Dice Hebe Uhart: "Escribo dos clases de crónicas de viajes, dos tipos de impresiones. Una más libre, subjetiva, donde aparezco más yo, que son las que se parecen más a un cuento. Y las que están más documentadas, con información relevante, unida a mis impresiones personales. Los géneros están muy mezclados. Hay cuentos que pueden ser leídos como crónicas y crónicas que son cuentitos." Podría decirse que a Hebe Uhart, como al Gombrowicz diarista, le "atrae el abismo de la vida ajena". "¿Y cómo es la gente acá?", se pregunta (les pregunta a sus entrevistados) Uhart; y la búsqueda de una respuesta a ese interrogante la acicatea a estar siempre lúcida, presta a "tirar de la lengua".  

"Hebe Uhart bien podría haber sido La Maga en más de un pasaje de Rayuela, esa viajera que aún hoy tanta chica posmoderna intenta imitar. Sí, la Uhart viaja de acá para allá con su propio mundo acuestas como estrella guía, ese mundo que la hace rehuir del análisis antropológico del cronista para concurrir, toda oídos, al acontecimiento que se cruza en el camino." Lucía de Mello, Radar.

"Hebe Uhart, como Clarice Lispector, comprende bien que las cartas más interesantes de una crónica se juegan no cuando se intenta reflejar una realidad, esa entelequia, sino cuando se focaliza ese detalle capaz de revelar un mundo." María Sonia Cristoff. La Nación, de Buenos Aires
"Visto y oído es, desde luego, mucho más que la cristalización de una metodología de trabajo, de una concepción de la crónica que, si no nueva, de seguro sí es revitalizante para el género. Dondequiera que se pose, la mirada de Uhart vivifica y aun no pocas veces refunda.". Ramiro Quintana, ADN 

UN VIAJE DESUSADO
     En noviembre de mil novecientos setenta y tantos yo trabajaba como maestra en una escuela del gran Buenos Aires, en un distrito muy cercano a la capital. Había pedido traslado desde una escuela lejana, casi de campo, donde los maestros eran dueños de la situación, los padres eran muy humildes y amaban la escuela y si algún maestro llegaba tarde, eran cosas de la vida.

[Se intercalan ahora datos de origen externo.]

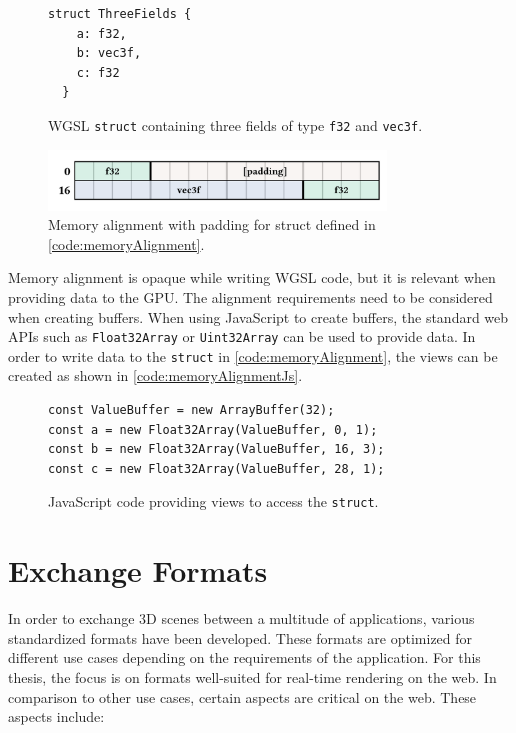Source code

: \begin{figure}[H]
  \begin{lstlisting}[style=wgsl]
  struct ThreeFields {
    a: f32,
    b: vec3f,
    c: f32
  }
  \end{lstlisting}
  \caption{\gls{WGSL} \texttt{struct} containing three fields of type \texttt{f32} and \texttt{vec3f}.}
  \label{code:memoryAlignment}
\end{figure}

\begin{figure}[H]
  \centering
  \includegraphics[width=0.8\textwidth]{resources/memory-alignment.png}
  \caption{Memory alignment with padding for struct defined in \autoref{code:memoryAlignment}.}
  \label{fig:memory-alignment}
\end{figure}

Memory alignment is opaque while writing \gls{WGSL} code, but it is relevant when providing data to the \gls{GPU}. The alignment requirements need to be considered when creating buffers. When using JavaScript to create buffers, the standard web \glspl{API} such as \texttt{Float32Array} or \texttt{Uint32Array} can be used to provide data. In order to write data to the \texttt{struct} in \autoref{code:memoryAlignment}, the views can be created as shown in \autoref{code:memoryAlignmentJs}.

\begin{figure}[H]
  \begin{lstlisting}[style=JavaScript]
const ValueBuffer = new ArrayBuffer(32);
const a = new Float32Array(ValueBuffer, 0, 1);
const b = new Float32Array(ValueBuffer, 16, 3);
const c = new Float32Array(ValueBuffer, 28, 1);
  \end{lstlisting}
  \caption{JavaScript code providing views to access the \texttt{struct}.}
  \label{code:memoryAlignmentJs}
\end{figure}

\section{Exchange Formats}

In order to exchange 3D scenes between a multitude of applications, various standardized formats have been developed. These formats are optimized for different use cases depending on the requirements of the application. For this thesis, the focus is on formats well-suited for real-time rendering on the web. In comparison to other use cases, certain aspects are critical on the web. These aspects include:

     En la escuela nueva había pocos chicos pobres, cuatro o cinco, y cuando la cooperadora les entregaba un libro, exigía que lo devolvieran en buen estado para entregárselo a otro pobre posible. A la gente de esa cooperadora le gustaba gastar en algo que se viera, que rindiera, por ejemplo una placa recordatoria de cualquier cosa o una gran fiesta con sándwiches que encargaban en una confitería cercana. Y los maestros no pastoreábamos a gusto como en la escuela del campo porque ni bien bajábamos del tren ya había en la puerta de la escuela una fila de madres controlando si llegábamos a horario o tarde. Era como una guardia policial que cumplía un deber: una vez que las maestras llegaban a la puerta de la escuela, eran examinadas en todo; la ropa, los modales, la que se daba y la que no se daba, lo que se debe y lo que no. ¡Ay, pensaban las guardianas, si ellas fueran maestras, qué no harían por la educación que es lo más sagrado que hay! Pero Dios da pan al que no tiene dientes. Y aunque amaran mucho el componente abnegado en la educación, cuando se hacían viajes cortos a zonas cercanas para ver cómo se fabrica el vidrio o el dulce de leche o cómo es una rampa movediza, ellas querían ir a ver cualquier fabricación, siempre se anotaban varias y ganaban lugares que perdían los chicos. Y ahí iban las grandotas, en su sacro deber de controlar al colectivero que los llevaba, a los chicos y a la maestra que fuere.